→ **Problem statement**
Report all lines in the records that hold the string "amenities".

(Entries taken from a collection)

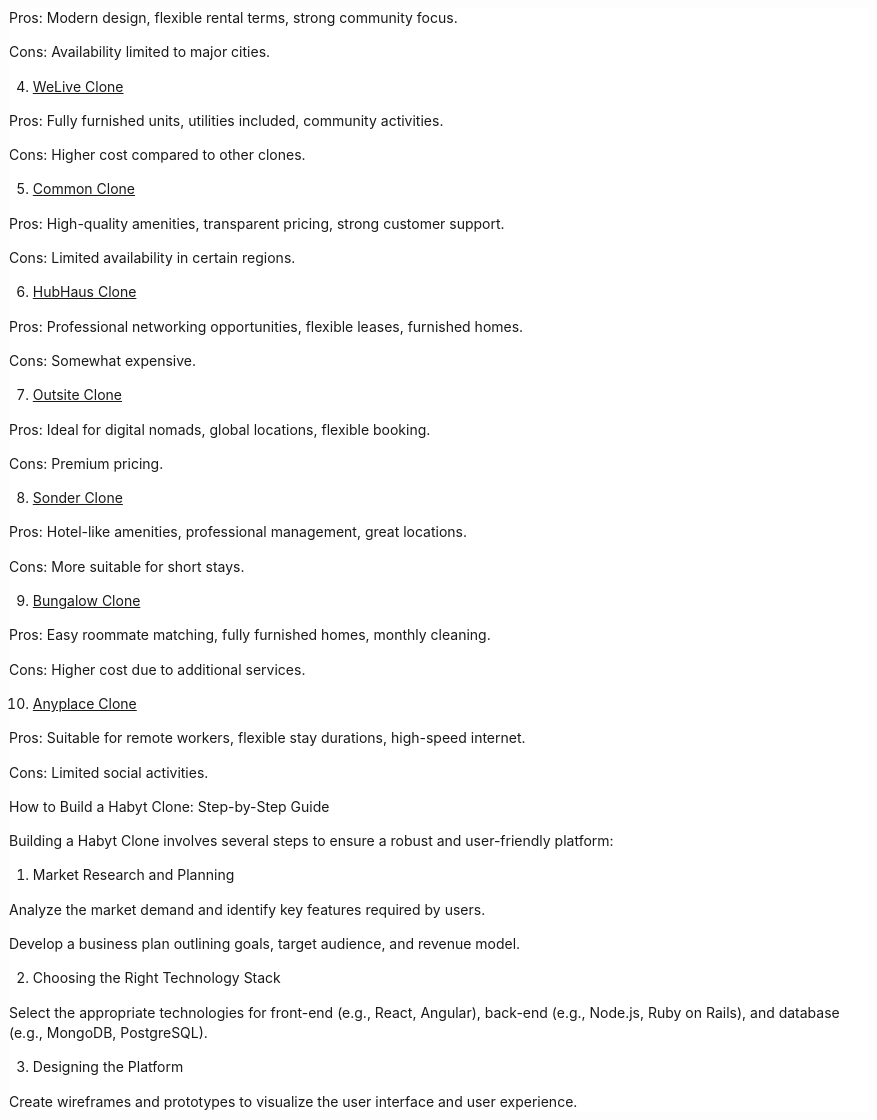 Pros: Modern design, flexible rental terms, strong community focus.

Cons: Availability limited to major cities.

4. [WeLive Clone](https://www.welive.com)
       
Pros: Fully furnished units, utilities included, community activities.

Cons: Higher cost compared to other clones.

5. [Common Clone](https://www.common.com)
        
Pros: High-quality amenities, transparent pricing, strong customer support.

Cons: Limited availability in certain regions.

 6. [HubHaus Clone](https://www.hubhaus.com)
         
Pros: Professional networking opportunities, flexible leases, furnished homes.

Cons: Somewhat expensive.

 7. [Outsite Clone](https://www.outsite.co)
         
Pros: Ideal for digital nomads, global locations, flexible booking.

Cons: Premium pricing.

8. [Sonder Clone](https://www.sonder.com)
          
Pros: Hotel-like amenities, professional management, great locations.

Cons: More suitable for short stays.

9. [Bungalow Clone](https://www.bungalow.com)
           
Pros: Easy roommate matching, fully furnished homes, monthly cleaning.

Cons: Higher cost due to additional services.

10. [Anyplace Clone](https://www.anyplace.com)
          
Pros: Suitable for remote workers, flexible stay durations, high-speed internet.

Cons: Limited social activities.

How to Build a Habyt Clone: Step-by-Step Guide

Building a Habyt Clone involves several steps to ensure a robust and user-friendly platform:

1. Market Research and Planning

Analyze the market demand and identify key features required by users.

Develop a business plan outlining goals, target audience, and revenue model.

2. Choosing the Right Technology Stack

 Select the appropriate technologies for front-end (e.g., React, Angular), back-end (e.g., Node.js, Ruby on Rails), and database (e.g., MongoDB, PostgreSQL).

3.  Designing the Platform

  Create wireframes and prototypes to visualize the user interface and user experience.
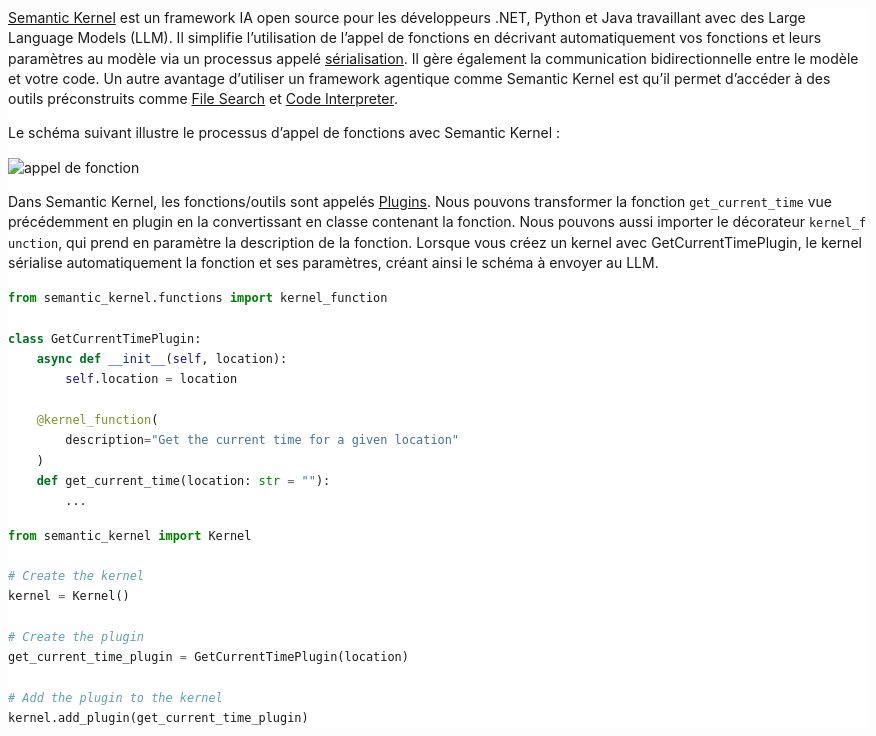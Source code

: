 <a href="https://learn.microsoft.com/azure/ai-services/agents/overview" target="_blank">Semantic Kernel</a> est un framework IA open source pour les développeurs .NET, Python et Java travaillant avec des Large Language Models (LLM). Il simplifie l’utilisation de l’appel de fonctions en décrivant automatiquement vos fonctions et leurs paramètres au modèle via un processus appelé <a href="https://learn.microsoft.com/semantic-kernel/concepts/ai-services/chat-completion/function-calling/?pivots=programming-language-python#1-serializing-the-functions" target="_blank">sérialisation</a>. Il gère également la communication bidirectionnelle entre le modèle et votre code. Un autre avantage d’utiliser un framework agentique comme Semantic Kernel est qu’il permet d’accéder à des outils préconstruits comme <a href="https://github.com/microsoft/semantic-kernel/blob/main/python/samples/getting_started_with_agents/openai_assistant/step4_assistant_tool_file_search.py" target="_blank">File Search</a> et <a href="https://github.com/microsoft/semantic-kernel/blob/main/python/samples/getting_started_with_agents/openai_assistant/step3_assistant_tool_code_interpreter.py" target="_blank">Code Interpreter</a>.

Le schéma suivant illustre le processus d’appel de fonctions avec Semantic Kernel :

![appel de fonction](../../../translated_images/functioncalling-diagram.a84006fc287f60140cc0a484ff399acd25f69553ea05186981ac4d5155f9c2f6.fr.png)

Dans Semantic Kernel, les fonctions/outils sont appelés <a href="https://learn.microsoft.com/semantic-kernel/concepts/plugins/?pivots=programming-language-python" target="_blank">Plugins</a>. Nous pouvons transformer la fonction `get_current_time` vue précédemment en plugin en la convertissant en classe contenant la fonction. Nous pouvons aussi importer le décorateur `kernel_function`, qui prend en paramètre la description de la fonction. Lorsque vous créez un kernel avec GetCurrentTimePlugin, le kernel sérialise automatiquement la fonction et ses paramètres, créant ainsi le schéma à envoyer au LLM.

```python
from semantic_kernel.functions import kernel_function

class GetCurrentTimePlugin:
    async def __init__(self, location):
        self.location = location

    @kernel_function(
        description="Get the current time for a given location"
    )
    def get_current_time(location: str = ""):
        ...

```

```python 
from semantic_kernel import Kernel

# Create the kernel
kernel = Kernel()

# Create the plugin
get_current_time_plugin = GetCurrentTimePlugin(location)

# Add the plugin to the kernel
kernel.add_plugin(get_current_time_plugin)
```
  
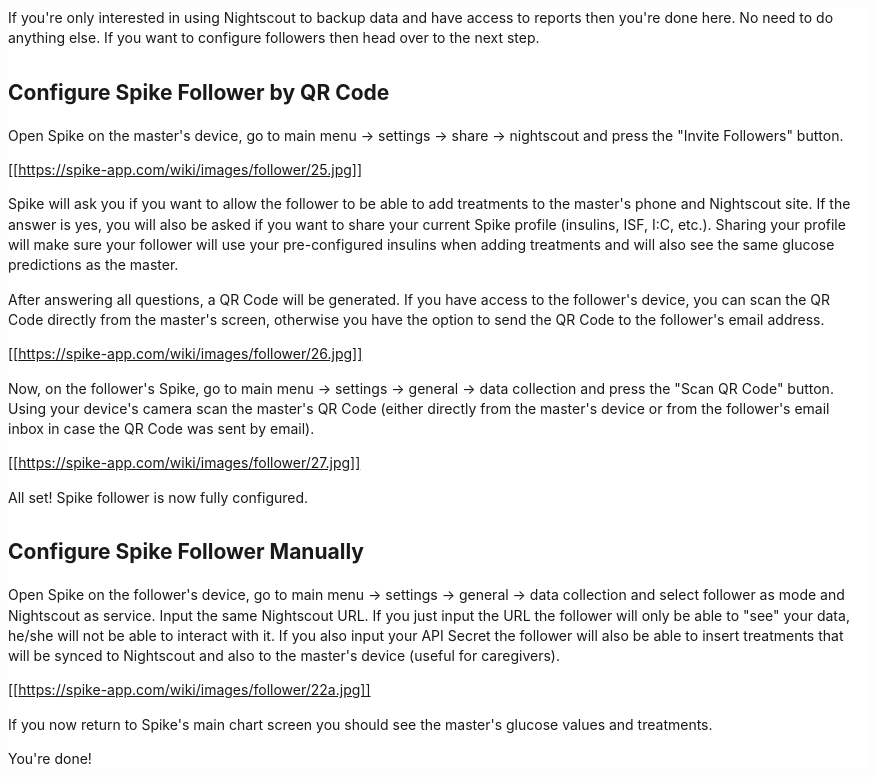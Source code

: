 If you're only interested in using Nightscout to backup data and have access to reports then you're done here. No need to do anything else. If you want to configure followers then head over to the next step.

## Configure Spike Follower by QR Code

Open Spike on the master's device, go to main menu -> settings -> share -> nightscout and press the "Invite Followers" button.

[[https://spike-app.com/wiki/images/follower/25.jpg]]

Spike will ask you if you want to allow the follower to be able to add treatments to the master's phone and Nightscout site. If the answer is yes, you will also be asked if you want to share your current Spike profile (insulins, ISF, I:C, etc.). Sharing your profile will make sure your follower will use your pre-configured insulins when adding treatments and will also see the same glucose predictions as the master.

After answering all questions, a QR Code will be generated. If you have access to the follower's device, you can scan the QR Code directly from the master's screen, otherwise you have the option to send the QR Code to the follower's email address.

[[https://spike-app.com/wiki/images/follower/26.jpg]]

Now, on the follower's Spike, go to main menu -> settings -> general -> data collection and press the "Scan QR Code" button. Using your device's camera scan the master's QR Code (either directly from the master's device or from the follower's email inbox in case the QR Code was sent by email). 

[[https://spike-app.com/wiki/images/follower/27.jpg]]

All set! Spike follower is now fully configured.

## Configure Spike Follower Manually

Open Spike on the follower's device, go to main menu -> settings -> general -> data collection and select follower as mode and Nightscout as service. Input the same Nightscout URL. If you just input the URL the follower will only be able to "see" your data, he/she will not be able to interact with it. If you also input your API Secret the follower will also be able to insert treatments that will be synced to Nightscout and also to the master's device (useful for caregivers). 

[[https://spike-app.com/wiki/images/follower/22a.jpg]]

If you now return to Spike's main chart screen you should see the master's glucose values and treatments. 

You're done!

→ **Answer to this exercise**
Pros: High-quality amenities, transparent pricing, strong customer support.
Pros: Hotel-like amenities, professional management, great locations.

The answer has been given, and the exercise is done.